START Recorded information
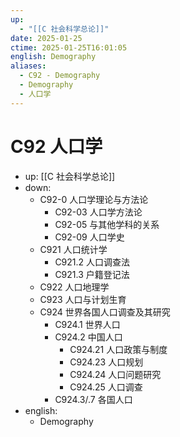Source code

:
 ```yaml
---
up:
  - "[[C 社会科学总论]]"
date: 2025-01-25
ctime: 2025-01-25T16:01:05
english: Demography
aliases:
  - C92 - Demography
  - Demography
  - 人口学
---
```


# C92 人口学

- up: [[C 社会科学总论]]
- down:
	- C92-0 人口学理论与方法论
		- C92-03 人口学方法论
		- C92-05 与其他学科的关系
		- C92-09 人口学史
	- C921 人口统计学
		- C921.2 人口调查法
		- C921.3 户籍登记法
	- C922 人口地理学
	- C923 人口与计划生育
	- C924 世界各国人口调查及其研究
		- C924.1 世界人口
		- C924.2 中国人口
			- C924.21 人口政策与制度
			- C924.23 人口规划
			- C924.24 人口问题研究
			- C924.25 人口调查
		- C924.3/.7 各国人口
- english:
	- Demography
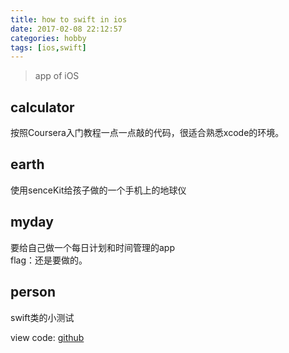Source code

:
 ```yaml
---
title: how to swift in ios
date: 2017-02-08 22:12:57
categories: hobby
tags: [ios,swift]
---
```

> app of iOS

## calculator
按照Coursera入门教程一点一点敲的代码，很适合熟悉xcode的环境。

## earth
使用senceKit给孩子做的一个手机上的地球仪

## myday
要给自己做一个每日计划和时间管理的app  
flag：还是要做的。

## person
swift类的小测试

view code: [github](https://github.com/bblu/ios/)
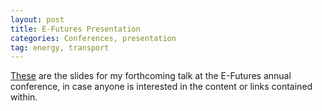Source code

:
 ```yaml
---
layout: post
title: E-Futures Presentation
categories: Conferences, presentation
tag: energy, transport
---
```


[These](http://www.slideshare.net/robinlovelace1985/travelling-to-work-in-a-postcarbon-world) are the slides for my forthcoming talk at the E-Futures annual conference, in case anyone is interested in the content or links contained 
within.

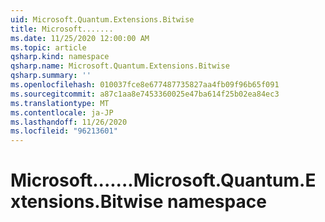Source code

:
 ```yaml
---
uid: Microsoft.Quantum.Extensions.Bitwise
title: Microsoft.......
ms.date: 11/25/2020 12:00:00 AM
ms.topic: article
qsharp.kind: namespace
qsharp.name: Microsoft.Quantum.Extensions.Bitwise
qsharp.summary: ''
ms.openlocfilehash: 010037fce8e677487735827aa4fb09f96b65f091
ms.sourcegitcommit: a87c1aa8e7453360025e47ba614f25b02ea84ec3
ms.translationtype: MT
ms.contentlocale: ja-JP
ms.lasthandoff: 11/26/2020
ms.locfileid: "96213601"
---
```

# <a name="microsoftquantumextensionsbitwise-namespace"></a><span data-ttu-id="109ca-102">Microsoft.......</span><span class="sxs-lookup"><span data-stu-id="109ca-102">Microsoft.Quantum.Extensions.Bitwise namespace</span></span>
END Recorded information
**Try it**
Print out the whole listing word for word. Leave the pictures out.

**Exercise response**
Source code

:
 ```yaml
---
up:
  - "[[C 社会科学总论]]"
date: 2025-01-25
ctime: 2025-01-25T16:01:05
english: Demography
aliases:
  - C92 - Demography
  - Demography
  - 人口学
---
```


# C92 人口学

- up: [[C 社会科学总论]]
- down:
	- C92-0 人口学理论与方法论
		- C92-03 人口学方法论
		- C92-05 与其他学科的关系
		- C92-09 人口学史
	- C921 人口统计学
		- C921.2 人口调查法
		- C921.3 户籍登记法
	- C922 人口地理学
	- C923 人口与计划生育
	- C924 世界各国人口调查及其研究
		- C924.1 世界人口
		- C924.2 中国人口
			- C924.21 人口政策与制度
			- C924.23 人口规划
			- C924.24 人口问题研究
			- C924.25 人口调查
		- C924.3/.7 各国人口
- english:
	- Demography
Source code

:
 ```yaml
---
title: how to swift in ios
date: 2017-02-08 22:12:57
categories: hobby
tags: [ios,swift]
---
```

> app of iOS

## calculator
按照Coursera入门教程一点一点敲的代码，很适合熟悉xcode的环境。

## earth
使用senceKit给孩子做的一个手机上的地球仪

## myday
要给自己做一个每日计划和时间管理的app  
flag：还是要做的。

## person
swift类的小测试

view code: [github](https://github.com/bblu/ios/)
Source code

:
 ```yaml
---
layout: post
title: E-Futures Presentation
categories: Conferences, presentation
tag: energy, transport
---
```


[These](http://www.slideshare.net/robinlovelace1985/travelling-to-work-in-a-postcarbon-world) are the slides for my forthcoming talk at the E-Futures annual conference, in case anyone is interested in the content or links contained 
within.

Source code

:
 ```yaml
---
uid: Microsoft.Quantum.Extensions.Bitwise
title: Microsoft.......
ms.date: 11/25/2020 12:00:00 AM
ms.topic: article
qsharp.kind: namespace
qsharp.name: Microsoft.Quantum.Extensions.Bitwise
qsharp.summary: ''
ms.openlocfilehash: 010037fce8e677487735827aa4fb09f96b65f091
ms.sourcegitcommit: a87c1aa8e7453360025e47ba614f25b02ea84ec3
ms.translationtype: MT
ms.contentlocale: ja-JP
ms.lasthandoff: 11/26/2020
ms.locfileid: "96213601"
---
```

# <a name="microsoftquantumextensionsbitwise-namespace"></a><span data-ttu-id="109ca-102">Microsoft.......</span><span class="sxs-lookup"><span data-stu-id="109ca-102">Microsoft.Quantum.Extensions.Bitwise namespace</span></span>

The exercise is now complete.